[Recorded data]
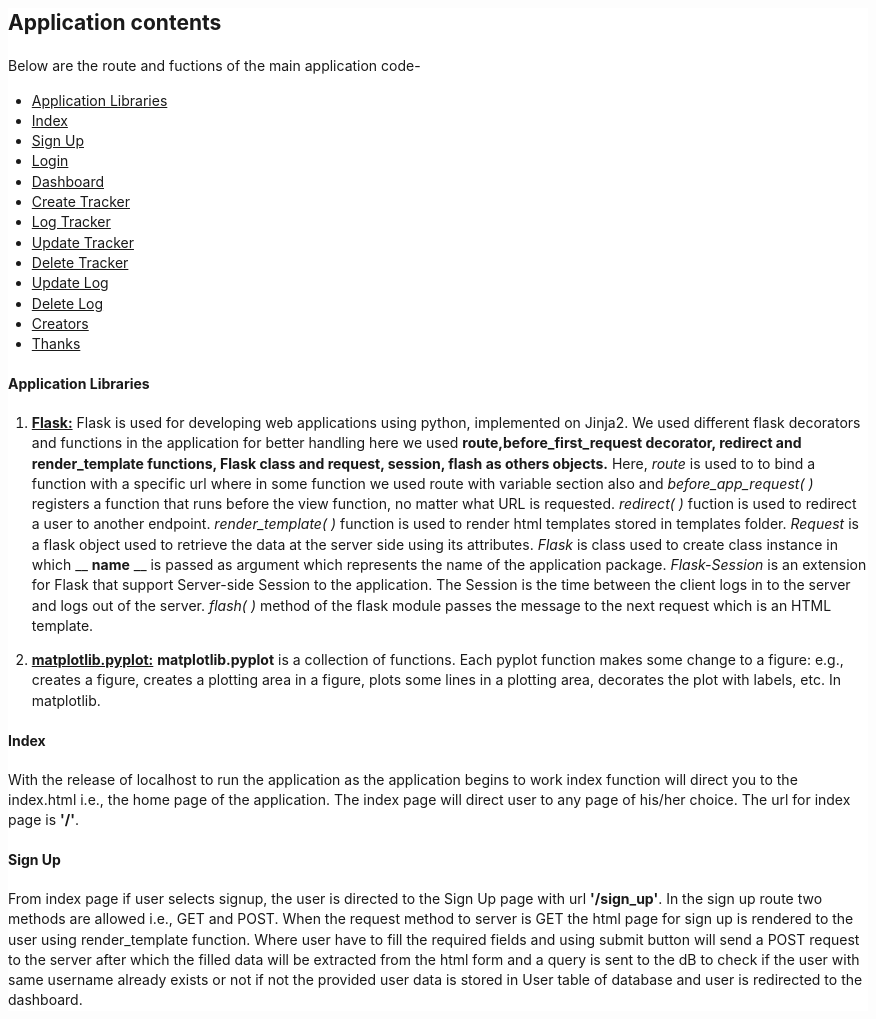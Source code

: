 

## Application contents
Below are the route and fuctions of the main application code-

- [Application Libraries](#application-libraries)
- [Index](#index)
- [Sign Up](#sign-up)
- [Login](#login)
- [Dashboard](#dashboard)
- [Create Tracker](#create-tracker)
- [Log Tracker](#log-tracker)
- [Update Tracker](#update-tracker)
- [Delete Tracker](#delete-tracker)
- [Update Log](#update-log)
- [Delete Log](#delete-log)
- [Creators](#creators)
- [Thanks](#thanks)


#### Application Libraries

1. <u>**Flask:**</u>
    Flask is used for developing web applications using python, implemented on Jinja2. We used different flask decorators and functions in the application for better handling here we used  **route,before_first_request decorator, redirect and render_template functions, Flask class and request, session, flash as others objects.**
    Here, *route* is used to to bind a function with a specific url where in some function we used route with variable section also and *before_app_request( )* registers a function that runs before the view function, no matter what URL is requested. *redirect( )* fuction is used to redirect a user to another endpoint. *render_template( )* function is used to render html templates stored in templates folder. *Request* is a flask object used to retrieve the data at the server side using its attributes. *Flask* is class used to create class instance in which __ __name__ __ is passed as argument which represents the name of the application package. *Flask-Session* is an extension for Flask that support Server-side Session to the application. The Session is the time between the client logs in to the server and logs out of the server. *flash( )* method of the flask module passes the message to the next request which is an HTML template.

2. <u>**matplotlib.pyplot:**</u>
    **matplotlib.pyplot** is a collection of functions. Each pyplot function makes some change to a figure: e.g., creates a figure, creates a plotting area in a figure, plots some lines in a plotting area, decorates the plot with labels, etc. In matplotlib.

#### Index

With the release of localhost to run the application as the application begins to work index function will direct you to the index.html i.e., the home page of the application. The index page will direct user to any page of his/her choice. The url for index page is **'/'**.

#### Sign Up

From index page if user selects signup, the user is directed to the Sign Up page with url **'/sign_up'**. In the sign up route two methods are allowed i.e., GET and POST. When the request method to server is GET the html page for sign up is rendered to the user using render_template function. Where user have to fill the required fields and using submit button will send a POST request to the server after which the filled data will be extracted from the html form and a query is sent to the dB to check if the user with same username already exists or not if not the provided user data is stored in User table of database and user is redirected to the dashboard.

--

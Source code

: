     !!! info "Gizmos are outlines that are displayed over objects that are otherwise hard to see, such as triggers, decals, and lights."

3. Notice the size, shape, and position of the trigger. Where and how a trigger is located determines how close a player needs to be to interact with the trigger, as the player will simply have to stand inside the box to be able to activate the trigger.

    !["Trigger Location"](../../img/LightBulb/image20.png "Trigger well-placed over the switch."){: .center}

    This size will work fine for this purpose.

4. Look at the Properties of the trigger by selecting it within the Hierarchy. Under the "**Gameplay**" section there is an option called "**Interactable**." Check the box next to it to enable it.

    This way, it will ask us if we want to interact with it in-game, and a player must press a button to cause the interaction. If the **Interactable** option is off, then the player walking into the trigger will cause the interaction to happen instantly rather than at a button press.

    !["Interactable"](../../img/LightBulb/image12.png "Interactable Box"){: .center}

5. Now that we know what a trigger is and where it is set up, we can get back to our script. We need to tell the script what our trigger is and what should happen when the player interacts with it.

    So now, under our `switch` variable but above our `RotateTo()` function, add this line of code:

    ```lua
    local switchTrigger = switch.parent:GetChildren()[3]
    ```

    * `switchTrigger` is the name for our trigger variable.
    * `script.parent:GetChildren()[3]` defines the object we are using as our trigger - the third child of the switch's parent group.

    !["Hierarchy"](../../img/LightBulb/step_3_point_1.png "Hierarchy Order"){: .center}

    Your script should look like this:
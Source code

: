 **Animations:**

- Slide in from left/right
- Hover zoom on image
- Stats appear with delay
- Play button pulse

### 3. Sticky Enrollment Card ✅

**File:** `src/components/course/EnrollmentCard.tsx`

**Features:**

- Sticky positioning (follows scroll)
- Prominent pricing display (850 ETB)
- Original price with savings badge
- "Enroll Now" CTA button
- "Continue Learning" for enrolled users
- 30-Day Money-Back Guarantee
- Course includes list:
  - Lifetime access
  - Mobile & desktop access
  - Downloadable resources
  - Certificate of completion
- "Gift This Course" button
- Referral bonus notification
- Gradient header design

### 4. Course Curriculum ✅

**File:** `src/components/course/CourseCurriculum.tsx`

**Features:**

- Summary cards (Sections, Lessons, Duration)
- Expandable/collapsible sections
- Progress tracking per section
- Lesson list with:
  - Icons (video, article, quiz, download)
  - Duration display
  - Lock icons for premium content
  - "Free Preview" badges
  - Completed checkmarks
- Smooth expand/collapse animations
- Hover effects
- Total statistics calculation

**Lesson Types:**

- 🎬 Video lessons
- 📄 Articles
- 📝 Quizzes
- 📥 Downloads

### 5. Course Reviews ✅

• _Assigned task_: When a line in the data above contains the string "File", copy that line.

• _Solved problem_:
**File:** `src/components/course/EnrollmentCard.tsx`
**File:** `src/components/course/CourseCurriculum.tsx`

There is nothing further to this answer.